Additional important functions provided by mistr are plim() and qlim(), which implement, respectively, the already mentioned left-hand limit of the cumulative distribution function \(F(x-)=\mathbb{P}(X<x)\) and its pseudoinverse \[Q(p+) = \inf\left \{ x\in\mathbb{R}: p < \mathbb{P}\left (X \leq x \right ) \right \}.\] Note that the function qlim() plays a very important role when dealing with the transformations, and just as plim(), in the case of continuous distributions it simplifies to q(). Clearly if \(-X\) has a positive probability mass at \(x\), then \[q=P(-X \leq x)= 1-P(X < -x) \Rightarrow -Q_{X}(1-q+)=x.\]

B <- binomdist(size = 12, prob = 0.3)
plim(B, c(-3, 0, 3, 12))

#> [1] 0.0000000 0.0000000 0.2528153 0.9999995

qlim(B, plim(B, c(0, 3, 7, 12)))

#> [1]  0  3  7 12

Adding transformation

Once the objects that represent a single distribution are created, we can use this representation to go beyond the scope of a simple distribution function evaluation. The knowledge of the distributions class and support range that is stored inside the object opens the doors for more complicated operations. One such an operation is the ability to perform monotone transformations of random variables.

The transformation framework currently allows for all standard monotone transformations like addition, subtraction, multiplication, division, logarithm, exponential and monotonic power transformations, where in case of binary operators a numeric value must be used as the second operand. Moreover, it is provided with the knowledge of invariant and direct transformations that correspond to the distributions it offers. This information is stored as a generic function that directly dispatches on the class of distribution family and not on the class univdist to prevent losing any information about the distribution. An example might be the exponential distribution where a multiplication with a positive scalar rather keeps the family and changes the parameters. On the other hand, a positive power transformation will directly create a Weibull distribution with appropriate parameters.

E <- expdist(2)

E * 2

#>  Distribution   Parameters
#>  Exponential    rate = 1

E^2

#>  Distribution                Parameters
#>    Weibull    shape = 0.5, scale = 0.25

If the transformation is necessary and continuous on the support of the distribution, the transformation dispatches on the class univdist. For any untransformed distribution, this function will change the whole class and the class of the distribution family is removed since the random variable does not follow the distribution anymore. However, the information is stored for the case the distribution would need to untransform itself later. The function then builds an expression for the transformation and inverse transformation, along with a print expression and an expression for the derivative of the inverse transformation. Besides these list members, also a history member is stored, a list that records the information about the old transformations and becomes really handy when it comes to an inverse transformation of the previous one, or updating a transformation. A simple example of a transformation and update follows.

E2 <- E * -2
E3 <- E2 * 5
E3

#>    Trafo Distribution Parameters
#>  -10 * X  Exponential   rate = 2

The next example uses the normal distribution that we created in the last chapter.
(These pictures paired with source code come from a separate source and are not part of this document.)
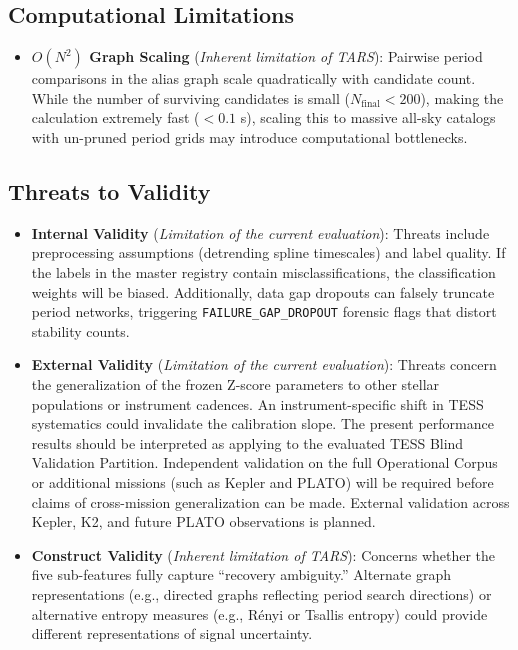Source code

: \subsection{Computational Limitations} \label{sec:limit_computational}
\begin{itemize}
\item \textbf{$O(N^2)$ Graph Scaling} (\textit{Inherent limitation of TARS}): Pairwise period comparisons in the alias graph scale quadratically with candidate count. While the number of surviving candidates is small ($N_{\text{final}} < 200$), making the calculation extremely fast ($< 0.1$ s), scaling this to massive all-sky catalogs with un-pruned period grids may introduce computational bottlenecks.
\end{itemize}

\subsection{Threats to Validity} \label{sec:limit_threats}
\begin{itemize}
\item \textbf{Internal Validity} (\textit{Limitation of the current evaluation}): Threats include preprocessing assumptions (detrending spline timescales) and label quality. If the labels in the master registry contain misclassifications, the classification weights will be biased. Additionally, data gap dropouts can falsely truncate period networks, triggering \texttt{FAILURE\_GAP\_DROPOUT} forensic flags that distort stability counts.
\item \textbf{External Validity} (\textit{Limitation of the current evaluation}): Threats concern the generalization of the frozen Z-score parameters to other stellar populations or instrument cadences. An instrument-specific shift in TESS systematics could invalidate the calibration slope. The present performance results should be interpreted as applying to the evaluated TESS Blind Validation Partition. Independent validation on the full Operational Corpus or additional missions (such as Kepler and PLATO) will be required before claims of cross-mission generalization can be made. External validation across Kepler, K2, and future PLATO observations is planned.
\item \textbf{Construct Validity} (\textit{Inherent limitation of TARS}): Concerns whether the five sub-features fully capture ``recovery ambiguity.'' Alternate graph representations (e.g., directed graphs reflecting period search directions) or alternative entropy measures (e.g., Rényi or Tsallis entropy) could provide different representations of signal uncertainty.
\end{itemize}
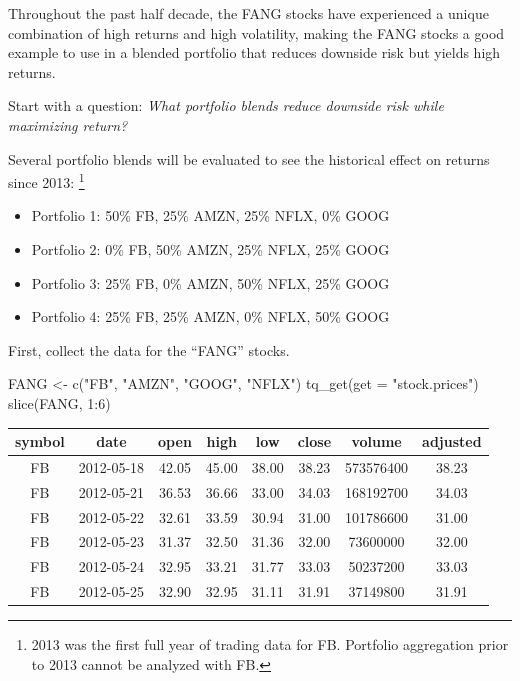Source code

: Throughout the past half decade, the FANG stocks have experienced a
unique combination of high returns and high volatility, making the FANG
stocks a good example to use in a blended portfolio that reduces
downside risk but yields high returns.

Start with a question: \emph{What portfolio blends reduce downside risk
while maximizing return?}

Several portfolio blends will be evaluated to see the historical effect
on returns since 2013:
\footnote{2013 was the first full year of trading data for FB. Portfolio aggregation prior to 2013 cannot be analyzed with FB.}

\begin{itemize}
\tightlist
\item
  Portfolio 1: 50\% FB, 25\% AMZN, 25\% NFLX, 0\% GOOG
\item
  Portfolio 2: 0\% FB, 50\% AMZN, 25\% NFLX, 25\% GOOG
\item
  Portfolio 3: 25\% FB, 0\% AMZN, 50\% NFLX, 25\% GOOG
\item
  Portfolio 4: 25\% FB, 25\% AMZN, 0\% NFLX, 50\% GOOG
\end{itemize}

First, collect the data for the ``FANG'' stocks.

\begin{Schunk}
\begin{Sinput}
FANG <- c("FB", "AMZN", "GOOG", "NFLX") %
    tq_get(get = "stock.prices")
slice(FANG, 1:6)
\end{Sinput}
\end{Schunk}

\begin{tabular}{cccccccc}
\toprule
symbol & date & open & high & low & close & volume & adjusted\\
\midrule
FB & 2012-05-18 & 42.05 & 45.00 & 38.00 & 38.23 & 573576400 & 38.23\\
FB & 2012-05-21 & 36.53 & 36.66 & 33.00 & 34.03 & 168192700 & 34.03\\
FB & 2012-05-22 & 32.61 & 33.59 & 30.94 & 31.00 & 101786600 & 31.00\\
FB & 2012-05-23 & 31.37 & 32.50 & 31.36 & 32.00 & 73600000 & 32.00\\
FB & 2012-05-24 & 32.95 & 33.21 & 31.77 & 33.03 & 50237200 & 33.03\\
FB & 2012-05-25 & 32.90 & 32.95 & 31.11 & 31.91 & 37149800 & 31.91\\
\bottomrule
\end{tabular}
Norm_trafo <- (N - 1)^(1/3)
Norm_trafo

#>    Trafo Distribution       Parameters
#>  X^(1/3)       Normal mean = 0, sd = 3

Note that the \(X-1\) transformation is not displayed in the Trafo column as it is an invariant transformation that rather changed the parameter mean from 1 to 0.

The methods that evaluate the transformed distribution are called in the same fashion as the non-transformed distributions. Additionally, the new pseudo description of the support can be returned using sudosupport(), which gives two numeric values (“From” and “To”) describing the range of the support.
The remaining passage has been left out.